At the moment, Homotopy Type Theory is barely accessible to undergraduates, and only the most advanced or most gifted could have a decent chance of grasping it at a workable level without mountains of hard work. Even just understanding enough to be able to build up from it to "normal" mathematics is pretty much beyond me and all those I know, at this point.
Learning ZFC to the level required to define most of mathematics is child's play by comparison - until one gets to the Axiom Schema of Replacement I'd say there's scarcely much of a challenge at all.
Is this a problem with the theory itself? Is it irreducibly difficult by its very nature? Will those without knowledge of Model Categories (Or whatever it is that is required) be forever barred from understanding this foundation?
Or is there a chance in the future that, given enough time, we may have found a way to present Homotopy Type Theory that gives it a level of accessibility comparable to ZFC?
If this is a possibility, then how long as a lower bound would it likely take for the theory to reach such a level?
I honestly believe that this is one of the main obstacles in the way of the theory becoming widely adopted, and I would like to believe that there might eventually be resources for this subject that aren't as tremendously difficult as those available now, but I do not know enough to say for sure if this is possible.
With tongue partly in my cheek, one possible answer is that the reason ZFC is "child's play" while HoTT is "barely accessible" to undergraduates has more to do with the rest of a standard undergraduate (and pre-college) education nowadays than with ZFC and HoTT themselves. If working mathematicians come to appreciate and use type theory more, then mathematics will be formulated more in that style, and if high-school students learn a modern programming language, they will be much better-prepared to understand type theory.

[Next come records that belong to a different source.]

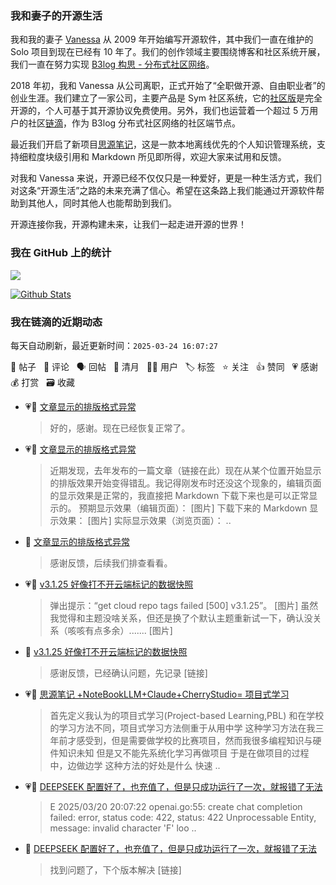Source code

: ### 我和妻子的开源生活

我和我的妻子 [Vanessa](https://github.com/Vanessa219) 从 2009 年开始编写开源软件，其中我们一直在维护的 Solo 项目到现在已经有 10 年了。我们的创作领域主要围绕博客和社区系统开展，我们一直在努力实现 [B3log 构思 - 分布式社区网络](https://ld246.com/article/1546941897596)。

2018 年初，我和 Vanessa 从公司离职，正式开始了“全职做开源、自由职业者”的创业生涯。我们建立了一家公司，主要产品是 Sym 社区系统，它的[社区版](https://github.com/88250/symphony)是完全开源的，个人可基于其开源协议免费使用。另外，我们也运营着一个超过 5 万用户的社区[链滴](https://ld246.com)，作为 B3log 分布式社区网络的社区端节点。

最近我们开启了新项目[思源笔记](https://github.com/siyuan-note/siyuan)，这是一款本地离线优先的个人知识管理系统，支持细粒度块级引用和 Markdown 所见即所得，欢迎大家来试用和反馈。

对我和 Vanessa 来说，开源已经不仅仅只是一种爱好，更是一种生活方式，我们对这条“开源生活”之路的未来充满了信心。希望在这条路上我们能通过开源软件帮助到其他人，同时其他人也能帮助到我们。

开源连接你我，开源构建未来，让我们一起走进开源的世界！

### 我在 GitHub 上的统计

<a title="Hits" target="_blank" href="https://github.com/88250/88250"><img src="https://hits.b3log.org/88250/88250.svg"></a>

[![Github Stats](https://github-readme-stats.vercel.app/api?username=88250&theme=tokyonight&show_icons=true)](https://github.com/88250)

<!--events start -->

### 我在链滴的近期动态

每天自动刷新，最近更新时间：`2025-03-24 16:07:27`

📝 帖子 &nbsp; 💬 评论 &nbsp; 🗣 回帖 &nbsp; 🌙 清月 &nbsp; 👨‍💻 用户 &nbsp; 🏷️ 标签 &nbsp; ⭐️ 关注 &nbsp; 👍 赞同 &nbsp; 💗 感谢 &nbsp; 💰 打赏 &nbsp; 🗃 收藏

* 💗💬 [文章显示的排版格式异常](https://ld246.com/article/1742670873034/comment/1742730580687#comments)

  > 好的，感谢。现在已经恢复正常了。
* 💗📝 [文章显示的排版格式异常](https://ld246.com/article/1742670873034)

  > 近期发现，去年发布的一篇文章（链接在此）现在从某个位置开始显示的排版效果开始变得错乱。我记得刚发布时还没这个现象的，编辑页面的显示效果是正常的，我直接把 Markdown 下载下来也是可以正常显示的。 预期显示效果（编辑页面）： [图片] 下载下来的 Markdown 显示效果： [图片] 实际显示效果（浏览页面）：  ..
* 💬 [文章显示的排版格式异常](https://ld246.com/article/1742670873034/comment/1742711787136#comments)

  > 感谢反馈，后续我们排查看看。
* 💗📝 [v3.1.25 好像打不开云端标记的数据快照](https://ld246.com/article/1742311654850)

  > 弹出提示：“get cloud repo tags failed [500] v3.1.25”。 [图片] 虽然我觉得和主题没啥关系，但还是换了个默认主题重新试一下，确认没关系（咳咳有点多余）....... [图片]
* 💬 [v3.1.25 好像打不开云端标记的数据快照](https://ld246.com/article/1742311654850/comment/1742705228358#comments)

  > 感谢反馈，已经确认问题，先记录 [链接]
* 💗📝 [思源笔记 +NoteBookLLM+Claude+CherryStudio= 项目式学习](https://ld246.com/article/1742615617810)

  > 首先定义我认为的项目式学习(Project-based Learning,PBL) 和在学校的学习方法不同，项目式学习方法侧重于从用中学 这种学习方法在我三年前才感受到，但是需要做学校的比赛项目，然而我很多编程知识与硬件知识未知 但是又不能先系统化学习再做项目 于是在做项目的过程中，边做边学 这种方法的好处是什么 快速 ..
* 💗📝 [DEEPSEEK 配置好了，也充值了，但是只成功运行了一次，就报错了无法](https://ld246.com/article/1742473018111)

  > E 2025/03/20 20:07:22 openai.go:55: create chat completion failed: error, status code: 422, status: 422 Unprocessable Entity, message: invalid character 'F' loo ..
* 💬 [DEEPSEEK 配置好了，也充值了，但是只成功运行了一次，就报错了无法](https://ld246.com/article/1742473018111/comment/1742613574792#comments)

  > 找到问题了，下个版本解决 [链接]


<!--events end -->
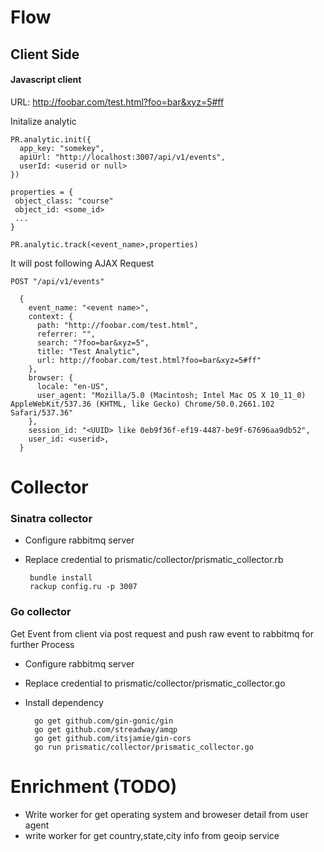 # Flow
## Client Side
#### Javascript client
  URL: http://foobar.com/test.html?foo=bar&xyz=5#ff
  
  Initalize analytic
  
    PR.analytic.init({
      app_key: "somekey",
      apiUrl: "http://localhost:3007/api/v1/events",
      userId: <userid or null>
    })
    
    properties = {
     object_class: "course"
     object_id: <some_id>
     ...
    }
    
    PR.analytic.track(<event_name>,properties)

  It will post following AJAX Request
  
    POST "/api/v1/events" 
  
      {
        event_name: "<event name>",
        context: {
          path: "http://foobar.com/test.html",
          referrer: "",
          search: "?foo=bar&xyz=5",
          title: "Test Analytic",
          url: http://foobar.com/test.html?foo=bar&xyz=5#ff"
        },
        browser: {
          locale: "en-US",
          user_agent: "Mozilla/5.0 (Macintosh; Intel Mac OS X 10_11_0) AppleWebKit/537.36 (KHTML, like Gecko) Chrome/50.0.2661.102 Safari/537.36"
        },
        session_id: "<UUID> like 0eb9f36f-ef19-4487-be9f-67696aa9db52",
        user_id: <userid>,
      }

# Collector
### Sinatra collector        
 - Configure rabbitmq server
 - Replace credential to prismatic/collector/prismatic_collector.rb
 
        bundle install
        rackup config.ru -p 3007

### Go collector
Get Event from client via post request and push raw event to rabbitmq for further Process    

* Configure rabbitmq server
* Replace credential to prismatic/collector/prismatic_collector.go
* Install dependency
 
        go get github.com/gin-gonic/gin
        go get github.com/streadway/amqp
        go get github.com/itsjamie/gin-cors
        go run prismatic/collector/prismatic_collector.go




# Enrichment (TODO)
* Write worker for get operating system and broweser detail from user agent
* write worker for get country,state,city info from geoip service

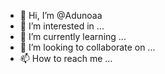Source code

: - 👋 Hi, I’m @Adunoaa
- 👀 I’m interested in ...
- 🌱 I’m currently learning ...
- 💞️ I’m looking to collaborate on ...
- 📫 How to reach me ...

<!---
Adunoaa/Adunoaa is a ✨ special ✨ repository because its `README.md` (this file) appears on your GitHub profile.
You can click the Preview link to take a look at your changes.
--->

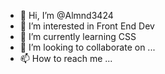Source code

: - 👋 Hi, I’m @Almnd3424
- 👀 I’m interested in Front End Dev
- 🌱 I’m currently learning CSS
- 💞️ I’m looking to collaborate on ...
- 📫 How to reach me ...

<!---
Almnd3424/Almnd3424 is a ✨ special ✨ repository because its `README.md` (this file) appears on your GitHub profile.
You can click the Preview link to take a look at your changes.
--->
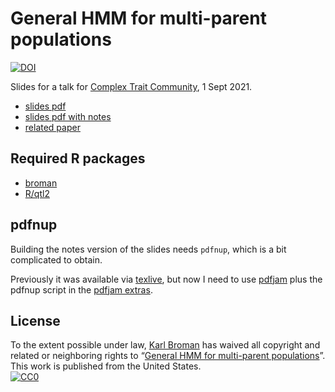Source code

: # General HMM for multi-parent populations

[![DOI](https://zenodo.org/badge/400469260.svg)](https://zenodo.org/badge/latestdoi/400469260)

Slides for a talk for [Complex Trait
Community](http://www.complextrait.org/ctc2021/), 1 Sept 2021.

- [slides pdf](https://kbroman.org/Talk_GeneralHMM/general_hmm.pdf)
- [slides pdf with notes](https://kbroman.org/Talk_GeneralHMM/general_hmm_notes.pdf)
- [related paper](https://doi.org/10.1101/2021.08.03.454963)

## Required R packages

- [broman](https://cran.r-project.org/package=broman)
- [R/qtl2](https://kbroman.org/qtl2)


## pdfnup

Building the notes version of the slides needs `pdfnup`, which is a
bit complicated to obtain.

Previously it was available via [texlive](https://tug.org/texlive/),
but now I need to use [pdfjam](https://github.com/rrthomas/pdfjam)
plus the pdfnup script in the [pdfjam
extras](https://github.com/rrthomas/pdfjam-extras>).


## License

To the extent possible under law,
[Karl Broman](https://github.com/kbroman)
has waived all copyright and related or neighboring rights to
&ldquo;[General HMM for multi-parent populations](https://github.com/kbroman/Talk_DataCleaning)&rdquo;.
This work is published from the United States.
<br/>
[![CC0](https://i.creativecommons.org/p/zero/1.0/88x31.png)](https://creativecommons.org/publicdomain/zero/1.0/)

Another answer is that the difficult parts of HoTT, like complicated HITs and univalence, are analogous to the difficult parts of ZFC, like Replacement and so on. The fragment of HoTT that suffices for "ordinary" mathematics, e.g. type theory together with function extensionality, propositional truncation, and quotient types, ought to be much easier to understand. (Unfortunately, the first edition of the HoTT book doesn't separate out this fragment very clearly.) I know of people who teach type theories in place of set theories to undergraduates in their "intro to proofs" classes.